Our response to hate crimes is often to push racialized communities towards the justice system. Does this make them safer? Does it help them heal? Edmonton has a long troubled history with Missing & Murdered Indigenous Women & Girls (MMIWG), and has seen a recent rash of hate crimes against numerous racialized and faith communities. Often the perpetrators aren’t who we think; many of the attackers come with their own racialized trauma and difficulties. What might it look like to address a hate crime and healing from the justice traditions of the communities involved?
Join Edmonton’s Historian Co-Laureates, Cheryl Whiskeyjack & Omar Yaqub, as they explore this nuanced question.

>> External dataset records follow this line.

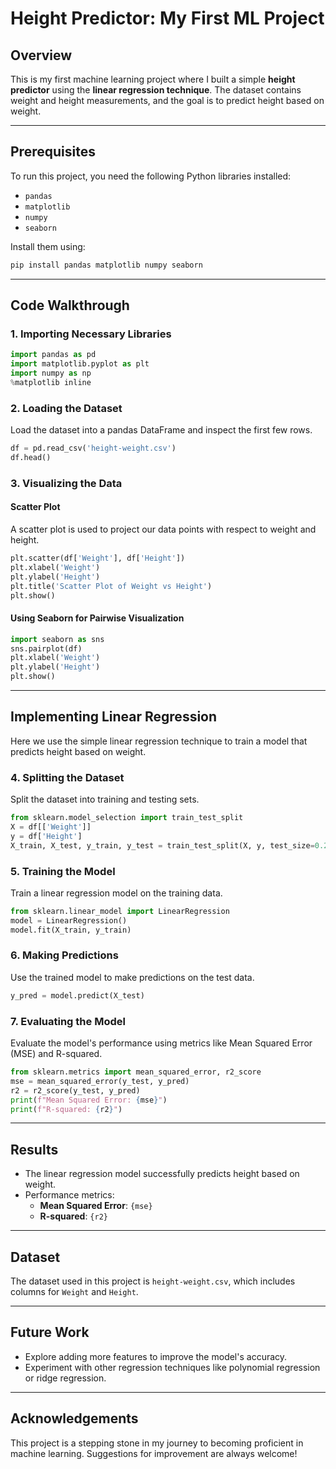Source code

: # Height Predictor: My First ML Project

## Overview
This is my first machine learning project where I built a simple **height predictor** using the **linear regression technique**. The dataset contains weight and height measurements, and the goal is to predict height based on weight.

---

## Prerequisites
To run this project, you need the following Python libraries installed:

- `pandas`
- `matplotlib`
- `numpy`
- `seaborn`

Install them using:
```bash
pip install pandas matplotlib numpy seaborn
```

---

## Code Walkthrough

### 1. Importing Necessary Libraries
```python
import pandas as pd
import matplotlib.pyplot as plt
import numpy as np
%matplotlib inline 
```

### 2. Loading the Dataset
Load the dataset into a pandas DataFrame and inspect the first few rows.
```python
df = pd.read_csv('height-weight.csv')
df.head()
```

### 3. Visualizing the Data
#### Scatter Plot
A scatter plot is used to project our data points with respect to weight and height.
```python
plt.scatter(df['Weight'], df['Height'])
plt.xlabel('Weight')
plt.ylabel('Height')
plt.title('Scatter Plot of Weight vs Height')
plt.show()
```

#### Using Seaborn for Pairwise Visualization
```python
import seaborn as sns
sns.pairplot(df)
plt.xlabel('Weight')
plt.ylabel('Height')
plt.show()
```

---

## Implementing Linear Regression
Here we use the simple linear regression technique to train a model that predicts height based on weight.

### 4. Splitting the Dataset
Split the dataset into training and testing sets.
```python
from sklearn.model_selection import train_test_split
X = df[['Weight']]
y = df['Height']
X_train, X_test, y_train, y_test = train_test_split(X, y, test_size=0.2, random_state=42)
```

### 5. Training the Model
Train a linear regression model on the training data.
```python
from sklearn.linear_model import LinearRegression
model = LinearRegression()
model.fit(X_train, y_train)
```

### 6. Making Predictions
Use the trained model to make predictions on the test data.
```python
y_pred = model.predict(X_test)
```

### 7. Evaluating the Model
Evaluate the model's performance using metrics like Mean Squared Error (MSE) and R-squared.
```python
from sklearn.metrics import mean_squared_error, r2_score
mse = mean_squared_error(y_test, y_pred)
r2 = r2_score(y_test, y_pred)
print(f"Mean Squared Error: {mse}")
print(f"R-squared: {r2}")
```

---

## Results
- The linear regression model successfully predicts height based on weight.
- Performance metrics:
  - **Mean Squared Error**: `{mse}`
  - **R-squared**: `{r2}`

---

## Dataset
The dataset used in this project is `height-weight.csv`, which includes columns for `Weight` and `Height`.

---

## Future Work
- Explore adding more features to improve the model's accuracy.
- Experiment with other regression techniques like polynomial regression or ridge regression.

---

## Acknowledgements
This project is a stepping stone in my journey to becoming proficient in machine learning. Suggestions for improvement are always welcome!

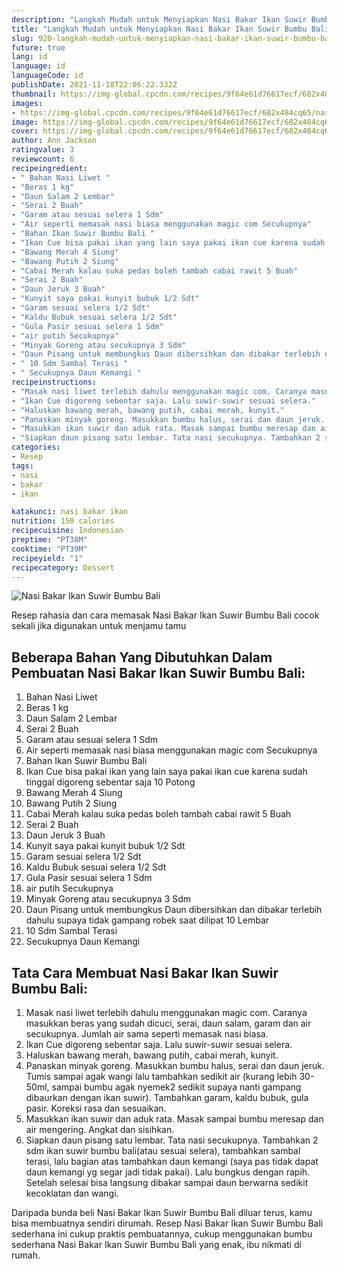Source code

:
 ```yaml
---
description: "Langkah Mudah untuk Menyiapkan Nasi Bakar Ikan Suwir Bumbu Bali yang Bikin Ngiler"
title: "Langkah Mudah untuk Menyiapkan Nasi Bakar Ikan Suwir Bumbu Bali yang Bikin Ngiler"
slug: 920-langkah-mudah-untuk-menyiapkan-nasi-bakar-ikan-suwir-bumbu-bali-yang-bikin-ngiler
future: true
lang: id
language: id
languageCode: id
publishDate: 2021-11-18T22:06:22.332Z 
thumbnail: https://img-global.cpcdn.com/recipes/9f64e61d76617ecf/682x484cq65/nasi-bakar-ikan-suwir-bumbu-bali-foto-resep-utama.png
images:
- https://img-global.cpcdn.com/recipes/9f64e61d76617ecf/682x484cq65/nasi-bakar-ikan-suwir-bumbu-bali-foto-resep-utama.png
image: https://img-global.cpcdn.com/recipes/9f64e61d76617ecf/682x484cq65/nasi-bakar-ikan-suwir-bumbu-bali-foto-resep-utama.png
cover: https://img-global.cpcdn.com/recipes/9f64e61d76617ecf/682x484cq65/nasi-bakar-ikan-suwir-bumbu-bali-foto-resep-utama.png
author: Ann Jackson
ratingvalue: 3
reviewcount: 6
recipeingredient:
- " Bahan Nasi Liwet "
- "Beras 1 kg"
- "Daun Salam 2 Lembar"
- "Serai 2 Buah"
- "Garam atau sesuai selera 1 Sdm"
- "Air seperti memasak nasi biasa menggunakan magic com Secukupnya"
- "Bahan Ikan Suwir Bumbu Bali "
- "Ikan Cue bisa pakai ikan yang lain saya pakai ikan cue karena sudah tinggal digoreng sebentar saja 10 Potong"
- "Bawang Merah 4 Siung"
- "Bawang Putih 2 Siung"
- "Cabai Merah kalau suka pedas boleh tambah cabai rawit 5 Buah"
- "Serai 2 Buah"
- "Daun Jeruk 3 Buah"
- "Kunyit saya pakai kunyit bubuk 1/2 Sdt"
- "Garam sesuai selera 1/2 Sdt"
- "Kaldu Bubuk sesuai selera 1/2 Sdt"
- "Gula Pasir sesuai selera 1 Sdm"
- "air putih Secukupnya"
- "Minyak Goreng atau secukupnya 3 Sdm"
- "Daun Pisang untuk membungkus Daun dibersihkan dan dibakar terlebih dahulu supaya tidak gampang robek saat dilipat 10 Lembar"
- " 10 Sdm Sambal Terasi "
- " Secukupnya Daun Kemangi "
recipeinstructions:
- "Masak nasi liwet terlebih dahulu menggunakan magic com. Caranya masukkan beras yang sudah dicuci, serai, daun salam, garam dan air secukupnya. Jumlah air sama seperti memasak nasi biasa."
- "Ikan Cue digoreng sebentar saja. Lalu suwir-suwir sesuai selera."
- "Haluskan bawang merah, bawang putih, cabai merah, kunyit."
- "Panaskan minyak goreng. Masukkan bumbu halus, serai dan daun jeruk. Tumis sampai agak wangi lalu tambahkan sedikit air (kurang lebih 30-50ml, sampai bumbu agak nyemek2 sedikit supaya nanti gampang dibaurkan dengan ikan suwir). Tambahkan garam, kaldu bubuk, gula pasir. Koreksi rasa dan sesuaikan."
- "Masukkan ikan suwir dan aduk rata. Masak sampai bumbu meresap dan air mengering. Angkat dan sisihkan."
- "Siapkan daun pisang satu lembar. Tata nasi secukupnya. Tambahkan 2 sdm ikan suwir bumbu bali(atau sesuai selera), tambahkan sambal terasi, lalu bagian atas tambahkan daun kemangi (saya pas tidak dapat daun kemangi yg segar jadi tidak pakai). Lalu bungkus dengan rapih. Setelah selesai bisa langsung dibakar sampai daun berwarna sedikit kecoklatan dan wangi."
categories:
- Resep
tags:
- nasi
- bakar
- ikan

katakunci: nasi bakar ikan 
nutrition: 150 calories
recipecuisine: Indonesian
preptime: "PT38M"
cooktime: "PT39M"
recipeyield: "1"
recipecategory: Dessert
---
```



![Nasi Bakar Ikan Suwir Bumbu Bali](https://img-global.cpcdn.com/recipes/9f64e61d76617ecf/682x484cq65/nasi-bakar-ikan-suwir-bumbu-bali-foto-resep-utama.png)

Resep rahasia dan cara memasak  Nasi Bakar Ikan Suwir Bumbu Bali cocok sekali jika digunakan untuk menjamu tamu

<!--inarticleads1-->

## Beberapa Bahan Yang Dibutuhkan Dalam Pembuatan Nasi Bakar Ikan Suwir Bumbu Bali:

1.  Bahan Nasi Liwet 
1. Beras 1 kg
1. Daun Salam 2 Lembar
1. Serai 2 Buah
1. Garam atau sesuai selera 1 Sdm
1. Air seperti memasak nasi biasa menggunakan magic com Secukupnya
1. Bahan Ikan Suwir Bumbu Bali 
1. Ikan Cue bisa pakai ikan yang lain saya pakai ikan cue karena sudah tinggal digoreng sebentar saja 10 Potong
1. Bawang Merah 4 Siung
1. Bawang Putih 2 Siung
1. Cabai Merah kalau suka pedas boleh tambah cabai rawit 5 Buah
1. Serai 2 Buah
1. Daun Jeruk 3 Buah
1. Kunyit saya pakai kunyit bubuk 1/2 Sdt
1. Garam sesuai selera 1/2 Sdt
1. Kaldu Bubuk sesuai selera 1/2 Sdt
1. Gula Pasir sesuai selera 1 Sdm
1. air putih Secukupnya
1. Minyak Goreng atau secukupnya 3 Sdm
1. Daun Pisang untuk membungkus Daun dibersihkan dan dibakar terlebih dahulu supaya tidak gampang robek saat dilipat 10 Lembar
1.  10 Sdm Sambal Terasi 
1.  Secukupnya Daun Kemangi 



<!--inarticleads2-->

## Tata Cara Membuat Nasi Bakar Ikan Suwir Bumbu Bali:

1. Masak nasi liwet terlebih dahulu menggunakan magic com. Caranya masukkan beras yang sudah dicuci, serai, daun salam, garam dan air secukupnya. Jumlah air sama seperti memasak nasi biasa.
1. Ikan Cue digoreng sebentar saja. Lalu suwir-suwir sesuai selera.
1. Haluskan bawang merah, bawang putih, cabai merah, kunyit.
1. Panaskan minyak goreng. Masukkan bumbu halus, serai dan daun jeruk. Tumis sampai agak wangi lalu tambahkan sedikit air (kurang lebih 30-50ml, sampai bumbu agak nyemek2 sedikit supaya nanti gampang dibaurkan dengan ikan suwir). Tambahkan garam, kaldu bubuk, gula pasir. Koreksi rasa dan sesuaikan.
1. Masukkan ikan suwir dan aduk rata. Masak sampai bumbu meresap dan air mengering. Angkat dan sisihkan.
1. Siapkan daun pisang satu lembar. Tata nasi secukupnya. Tambahkan 2 sdm ikan suwir bumbu bali(atau sesuai selera), tambahkan sambal terasi, lalu bagian atas tambahkan daun kemangi (saya pas tidak dapat daun kemangi yg segar jadi tidak pakai). Lalu bungkus dengan rapih. Setelah selesai bisa langsung dibakar sampai daun berwarna sedikit kecoklatan dan wangi.




Daripada bunda beli  Nasi Bakar Ikan Suwir Bumbu Bali  diluar terus, kamu  bisa membuatnya sendiri dirumah. Resep  Nasi Bakar Ikan Suwir Bumbu Bali  sederhana ini cukup praktis pembuatannya, cukup menggunakan bumbu sederhana  Nasi Bakar Ikan Suwir Bumbu Bali  yang enak, ibu nikmati di rumah.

Cheryl Whiskeyjack is the Executive Director of the Bent Arrow Traditional Healing Society and serves as a board member of the Canadian Accreditation Council of Human Services, the Align Association of Community Services and was newly appointed to the Board of PolicyWise for Children & Families. She has contributed to the work of EndPovertyEdmonton since its inception and is on its Board of Directors. She also sits at the table for the National Advisory Council on Poverty.
Omar Yaqub is excited about soulful placemaking, shared stories, and disrupting inequity through beauty. He is a settler on Treaty 6, with two decades of experience in the for-benefit sector. He serves Islamic Family, a multi-award winning Imagine Canada accredited charity in the social services sector. Omar has been a part of the creation process for The Canadian Prayer Rug, Roots on 6, and ECVO's History of Edmonton’s Human Services Sector.